L'affaire a remis en lumière une pratique répandue dans l'industrie du luxe. Il est alors courant de brûler, jeter ou enterrer ses stocks d'invendus (conséquence de surstocks et d'obsolescence programmée des produits). Certaines marques, qui ne soldent pas, préfèrent en effet détruire leurs produits plutôt que de les retrouver à prix cassés sur des marchés parallèles, afin de préserver leur image «haut de game». Dans le secteur, on vend des produits exclusifs dans un réseau de distribution exclusif. Beaucoup refusent donc le circuit des outlets, privilégié par les griffes du prêt-à-porter.
Sentiment d'urgence
Mais alors comment écouler ces produits ? Ou simplement, leur donner une seconde vie? Pour Serge Carreira, les marques travaillent sur «l'affinage de gestion des stocks». «Dans le luxe, mieux vaut avoir un produit en rupture de stock», explique-t-il. Ce qui ne veut pas dire qu'elles vendent moins : aujourd'hui, pour limiter les invendus, elles produisent davantage de collections mais moins de pièces, et misent sur un sentiment d'urgence et d'exclusivité pour assurer une descente expéditive des produits. C'est ainsi que l'on a vu fleurir (et se généraliser) les «drops», ces collections surprises éditées en quantités extrêmement limitées tout droit venus des méthodes de vente du streetwear.
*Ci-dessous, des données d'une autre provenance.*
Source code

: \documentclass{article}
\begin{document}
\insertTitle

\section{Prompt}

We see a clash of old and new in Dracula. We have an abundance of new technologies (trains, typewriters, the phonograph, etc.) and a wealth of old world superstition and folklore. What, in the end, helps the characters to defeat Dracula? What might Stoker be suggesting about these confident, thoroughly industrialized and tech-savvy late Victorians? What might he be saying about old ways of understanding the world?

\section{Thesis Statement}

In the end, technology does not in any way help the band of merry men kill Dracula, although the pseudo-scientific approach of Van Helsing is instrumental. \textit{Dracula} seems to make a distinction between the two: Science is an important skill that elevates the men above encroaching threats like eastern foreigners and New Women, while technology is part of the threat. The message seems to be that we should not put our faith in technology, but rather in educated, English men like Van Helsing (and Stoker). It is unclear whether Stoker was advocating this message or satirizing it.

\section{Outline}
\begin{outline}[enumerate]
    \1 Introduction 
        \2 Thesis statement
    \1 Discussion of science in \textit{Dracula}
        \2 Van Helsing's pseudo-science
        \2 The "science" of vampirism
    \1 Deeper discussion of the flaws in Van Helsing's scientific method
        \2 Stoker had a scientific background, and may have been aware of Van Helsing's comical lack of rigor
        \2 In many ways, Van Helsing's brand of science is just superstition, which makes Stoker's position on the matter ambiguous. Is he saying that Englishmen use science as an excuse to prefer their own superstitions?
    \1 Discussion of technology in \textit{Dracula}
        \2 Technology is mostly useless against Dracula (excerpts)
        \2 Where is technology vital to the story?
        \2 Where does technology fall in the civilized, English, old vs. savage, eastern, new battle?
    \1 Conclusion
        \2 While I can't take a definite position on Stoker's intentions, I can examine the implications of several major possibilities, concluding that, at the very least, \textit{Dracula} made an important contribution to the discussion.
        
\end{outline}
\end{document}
Le nouveau visage du luxe, c'est aussi de proposer du neuf avec de l'ancien. Certaines marques osent «l'upcycling» en puisant dans des matières premières ou des stocks de vêtements déjà existants : soit elles métamorphosent la pièce, soit elles lui redonnent vie en changeant quelques petits détails (des boutons, une anse, une découpe...). Et insistent sur le caractère exclusif des pièces pour légitimer leur statut haut de gamme. Dans ce virage de l’économie circulaire, encouragé par la loi du 10 février relative à la lutte contre le gaspillage, elles misent également sur le développement de «matériaux regénérés» (issus de l'agriculture qui réduit le recours à l'agrochimie, améliore la rétention d’eau des sols ou encore augmente la séquestration carbone) pour favoriser le recyclage des produits. Les groupes LVMH et Kering ont ainsi amorcé des investissements sur l'innovation pour aller dans ce sens. Enfin, pour favoriser le déstockage, les maisons qui ne pratiquent pas de soldes, ont toujours recours aux ventes très privées organisées pour le personnel où elles revendent leurs invendus à des prix attractifs (de l’ordre de 50% à 80% du prix initial).